- _ABOUT THIS TASK_: Copy each entry below exactly as it appears.

(Dataset entries)

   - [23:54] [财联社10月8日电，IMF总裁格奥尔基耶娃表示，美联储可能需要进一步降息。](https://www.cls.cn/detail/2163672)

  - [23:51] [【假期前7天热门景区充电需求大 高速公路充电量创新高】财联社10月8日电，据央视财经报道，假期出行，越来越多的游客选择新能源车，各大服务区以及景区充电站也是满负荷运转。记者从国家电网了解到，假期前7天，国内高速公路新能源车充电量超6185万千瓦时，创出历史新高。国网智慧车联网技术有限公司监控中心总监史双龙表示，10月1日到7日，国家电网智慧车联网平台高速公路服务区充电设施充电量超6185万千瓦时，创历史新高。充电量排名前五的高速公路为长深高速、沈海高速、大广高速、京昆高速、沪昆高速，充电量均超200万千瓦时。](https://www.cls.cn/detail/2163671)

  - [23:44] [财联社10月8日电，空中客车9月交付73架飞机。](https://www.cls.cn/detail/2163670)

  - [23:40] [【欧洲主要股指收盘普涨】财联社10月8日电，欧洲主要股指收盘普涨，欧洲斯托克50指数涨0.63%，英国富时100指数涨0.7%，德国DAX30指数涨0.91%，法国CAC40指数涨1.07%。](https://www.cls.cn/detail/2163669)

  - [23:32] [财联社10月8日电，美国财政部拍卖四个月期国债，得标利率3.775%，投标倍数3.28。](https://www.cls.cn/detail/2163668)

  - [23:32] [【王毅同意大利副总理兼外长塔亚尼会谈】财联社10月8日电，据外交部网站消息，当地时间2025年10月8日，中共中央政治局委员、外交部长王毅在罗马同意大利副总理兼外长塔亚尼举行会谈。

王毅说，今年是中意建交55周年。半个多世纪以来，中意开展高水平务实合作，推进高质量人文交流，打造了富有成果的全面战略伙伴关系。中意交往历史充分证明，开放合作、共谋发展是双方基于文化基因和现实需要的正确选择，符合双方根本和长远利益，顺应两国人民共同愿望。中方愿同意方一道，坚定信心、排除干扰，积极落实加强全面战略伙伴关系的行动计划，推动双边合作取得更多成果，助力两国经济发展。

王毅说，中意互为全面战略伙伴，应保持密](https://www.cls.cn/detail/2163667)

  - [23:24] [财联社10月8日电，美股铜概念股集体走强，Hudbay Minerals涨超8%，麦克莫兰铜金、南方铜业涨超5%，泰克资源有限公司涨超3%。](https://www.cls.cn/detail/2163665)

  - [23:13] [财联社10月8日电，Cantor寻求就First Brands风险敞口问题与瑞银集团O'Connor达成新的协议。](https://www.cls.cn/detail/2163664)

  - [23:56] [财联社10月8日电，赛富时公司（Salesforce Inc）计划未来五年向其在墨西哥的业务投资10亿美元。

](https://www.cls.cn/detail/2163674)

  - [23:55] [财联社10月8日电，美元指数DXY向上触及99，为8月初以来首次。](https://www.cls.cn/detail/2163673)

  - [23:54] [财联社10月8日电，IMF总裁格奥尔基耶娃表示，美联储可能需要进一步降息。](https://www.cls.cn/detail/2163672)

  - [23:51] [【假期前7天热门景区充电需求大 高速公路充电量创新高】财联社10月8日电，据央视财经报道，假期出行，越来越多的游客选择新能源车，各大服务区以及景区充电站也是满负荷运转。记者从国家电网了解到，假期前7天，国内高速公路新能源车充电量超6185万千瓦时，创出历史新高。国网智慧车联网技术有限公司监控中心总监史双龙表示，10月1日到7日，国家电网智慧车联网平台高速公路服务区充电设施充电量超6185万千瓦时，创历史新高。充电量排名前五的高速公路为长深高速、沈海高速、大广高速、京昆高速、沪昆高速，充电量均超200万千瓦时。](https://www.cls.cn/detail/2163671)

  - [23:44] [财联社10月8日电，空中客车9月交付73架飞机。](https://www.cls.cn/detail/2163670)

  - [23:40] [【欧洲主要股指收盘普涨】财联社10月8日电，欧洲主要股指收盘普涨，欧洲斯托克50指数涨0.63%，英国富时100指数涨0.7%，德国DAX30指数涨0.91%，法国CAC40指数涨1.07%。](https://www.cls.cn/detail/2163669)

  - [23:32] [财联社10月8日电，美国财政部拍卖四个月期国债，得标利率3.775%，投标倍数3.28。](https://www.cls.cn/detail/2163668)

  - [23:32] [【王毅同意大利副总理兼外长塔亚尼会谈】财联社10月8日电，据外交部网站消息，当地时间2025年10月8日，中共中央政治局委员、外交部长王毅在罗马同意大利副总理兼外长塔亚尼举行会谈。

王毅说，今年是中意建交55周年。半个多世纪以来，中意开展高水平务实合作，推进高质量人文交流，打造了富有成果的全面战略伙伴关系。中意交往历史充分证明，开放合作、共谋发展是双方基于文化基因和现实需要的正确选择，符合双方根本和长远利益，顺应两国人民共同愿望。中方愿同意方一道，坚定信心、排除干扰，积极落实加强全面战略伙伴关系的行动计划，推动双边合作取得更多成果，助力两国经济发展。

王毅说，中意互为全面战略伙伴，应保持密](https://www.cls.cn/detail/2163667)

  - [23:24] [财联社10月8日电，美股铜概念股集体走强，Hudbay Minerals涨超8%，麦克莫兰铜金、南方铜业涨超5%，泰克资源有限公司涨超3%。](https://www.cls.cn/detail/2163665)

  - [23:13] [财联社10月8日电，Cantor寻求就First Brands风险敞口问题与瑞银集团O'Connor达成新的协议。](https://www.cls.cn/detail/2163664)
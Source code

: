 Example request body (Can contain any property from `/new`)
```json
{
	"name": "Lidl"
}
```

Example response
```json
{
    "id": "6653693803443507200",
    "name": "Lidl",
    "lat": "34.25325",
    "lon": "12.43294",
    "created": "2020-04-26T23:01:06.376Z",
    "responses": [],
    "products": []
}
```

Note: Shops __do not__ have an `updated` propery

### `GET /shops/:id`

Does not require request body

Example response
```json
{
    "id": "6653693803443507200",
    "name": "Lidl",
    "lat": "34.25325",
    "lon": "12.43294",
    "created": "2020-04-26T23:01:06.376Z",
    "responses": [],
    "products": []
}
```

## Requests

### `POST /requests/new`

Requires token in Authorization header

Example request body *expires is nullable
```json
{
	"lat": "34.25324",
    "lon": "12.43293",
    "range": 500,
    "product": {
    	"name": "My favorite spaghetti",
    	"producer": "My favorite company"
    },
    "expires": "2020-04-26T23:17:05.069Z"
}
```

- _SOLUTION TO THE EXERCISE_:
   - [23:54] [财联社10月8日电，IMF总裁格奥尔基耶娃表示，美联储可能需要进一步降息。](https://www.cls.cn/detail/2163672)

  - [23:51] [【假期前7天热门景区充电需求大 高速公路充电量创新高】财联社10月8日电，据央视财经报道，假期出行，越来越多的游客选择新能源车，各大服务区以及景区充电站也是满负荷运转。记者从国家电网了解到，假期前7天，国内高速公路新能源车充电量超6185万千瓦时，创出历史新高。国网智慧车联网技术有限公司监控中心总监史双龙表示，10月1日到7日，国家电网智慧车联网平台高速公路服务区充电设施充电量超6185万千瓦时，创历史新高。充电量排名前五的高速公路为长深高速、沈海高速、大广高速、京昆高速、沪昆高速，充电量均超200万千瓦时。](https://www.cls.cn/detail/2163671)

  - [23:44] [财联社10月8日电，空中客车9月交付73架飞机。](https://www.cls.cn/detail/2163670)

  - [23:40] [【欧洲主要股指收盘普涨】财联社10月8日电，欧洲主要股指收盘普涨，欧洲斯托克50指数涨0.63%，英国富时100指数涨0.7%，德国DAX30指数涨0.91%，法国CAC40指数涨1.07%。](https://www.cls.cn/detail/2163669)

  - [23:32] [财联社10月8日电，美国财政部拍卖四个月期国债，得标利率3.775%，投标倍数3.28。](https://www.cls.cn/detail/2163668)

  - [23:32] [【王毅同意大利副总理兼外长塔亚尼会谈】财联社10月8日电，据外交部网站消息，当地时间2025年10月8日，中共中央政治局委员、外交部长王毅在罗马同意大利副总理兼外长塔亚尼举行会谈。

王毅说，今年是中意建交55周年。半个多世纪以来，中意开展高水平务实合作，推进高质量人文交流，打造了富有成果的全面战略伙伴关系。中意交往历史充分证明，开放合作、共谋发展是双方基于文化基因和现实需要的正确选择，符合双方根本和长远利益，顺应两国人民共同愿望。中方愿同意方一道，坚定信心、排除干扰，积极落实加强全面战略伙伴关系的行动计划，推动双边合作取得更多成果，助力两国经济发展。

王毅说，中意互为全面战略伙伴，应保持密](https://www.cls.cn/detail/2163667)

  - [23:24] [财联社10月8日电，美股铜概念股集体走强，Hudbay Minerals涨超8%，麦克莫兰铜金、南方铜业涨超5%，泰克资源有限公司涨超3%。](https://www.cls.cn/detail/2163665)

  - [23:13] [财联社10月8日电，Cantor寻求就First Brands风险敞口问题与瑞银集团O'Connor达成新的协议。](https://www.cls.cn/detail/2163664)

  - [23:56] [财联社10月8日电，赛富时公司（Salesforce Inc）计划未来五年向其在墨西哥的业务投资10亿美元。

](https://www.cls.cn/detail/2163674)

  - [23:55] [财联社10月8日电，美元指数DXY向上触及99，为8月初以来首次。](https://www.cls.cn/detail/2163673)

  - [23:54] [财联社10月8日电，IMF总裁格奥尔基耶娃表示，美联储可能需要进一步降息。](https://www.cls.cn/detail/2163672)

  - [23:51] [【假期前7天热门景区充电需求大 高速公路充电量创新高】财联社10月8日电，据央视财经报道，假期出行，越来越多的游客选择新能源车，各大服务区以及景区充电站也是满负荷运转。记者从国家电网了解到，假期前7天，国内高速公路新能源车充电量超6185万千瓦时，创出历史新高。国网智慧车联网技术有限公司监控中心总监史双龙表示，10月1日到7日，国家电网智慧车联网平台高速公路服务区充电设施充电量超6185万千瓦时，创历史新高。充电量排名前五的高速公路为长深高速、沈海高速、大广高速、京昆高速、沪昆高速，充电量均超200万千瓦时。](https://www.cls.cn/detail/2163671)

  - [23:44] [财联社10月8日电，空中客车9月交付73架飞机。](https://www.cls.cn/detail/2163670)

  - [23:40] [【欧洲主要股指收盘普涨】财联社10月8日电，欧洲主要股指收盘普涨，欧洲斯托克50指数涨0.63%，英国富时100指数涨0.7%，德国DAX30指数涨0.91%，法国CAC40指数涨1.07%。](https://www.cls.cn/detail/2163669)

  - [23:32] [财联社10月8日电，美国财政部拍卖四个月期国债，得标利率3.775%，投标倍数3.28。](https://www.cls.cn/detail/2163668)

  - [23:32] [【王毅同意大利副总理兼外长塔亚尼会谈】财联社10月8日电，据外交部网站消息，当地时间2025年10月8日，中共中央政治局委员、外交部长王毅在罗马同意大利副总理兼外长塔亚尼举行会谈。

王毅说，今年是中意建交55周年。半个多世纪以来，中意开展高水平务实合作，推进高质量人文交流，打造了富有成果的全面战略伙伴关系。中意交往历史充分证明，开放合作、共谋发展是双方基于文化基因和现实需要的正确选择，符合双方根本和长远利益，顺应两国人民共同愿望。中方愿同意方一道，坚定信心、排除干扰，积极落实加强全面战略伙伴关系的行动计划，推动双边合作取得更多成果，助力两国经济发展。

王毅说，中意互为全面战略伙伴，应保持密](https://www.cls.cn/detail/2163667)

  - [23:24] [财联社10月8日电，美股铜概念股集体走强，Hudbay Minerals涨超8%，麦克莫兰铜金、南方铜业涨超5%，泰克资源有限公司涨超3%。](https://www.cls.cn/detail/2163665)

  - [23:13] [财联社10月8日电，Cantor寻求就First Brands风险敞口问题与瑞银集团O'Connor达成新的协议。](https://www.cls.cn/detail/2163664)
Source code

: Example request body (Can contain any property from `/new`)
```json
{
	"name": "Lidl"
}
```

Example response
```json
{
    "id": "6653693803443507200",
    "name": "Lidl",
    "lat": "34.25325",
    "lon": "12.43294",
    "created": "2020-04-26T23:01:06.376Z",
    "responses": [],
    "products": []
}
```

Note: Shops __do not__ have an `updated` propery

### `GET /shops/:id`

Does not require request body

Example response
```json
{
    "id": "6653693803443507200",
    "name": "Lidl",
    "lat": "34.25325",
    "lon": "12.43294",
    "created": "2020-04-26T23:01:06.376Z",
    "responses": [],
    "products": []
}
```

## Requests

### `POST /requests/new`

Requires token in Authorization header

Example request body *expires is nullable
```json
{
	"lat": "34.25324",
    "lon": "12.43293",
    "range": 500,
    "product": {
    	"name": "My favorite spaghetti",
    	"producer": "My favorite company"
    },
    "expires": "2020-04-26T23:17:05.069Z"
}
```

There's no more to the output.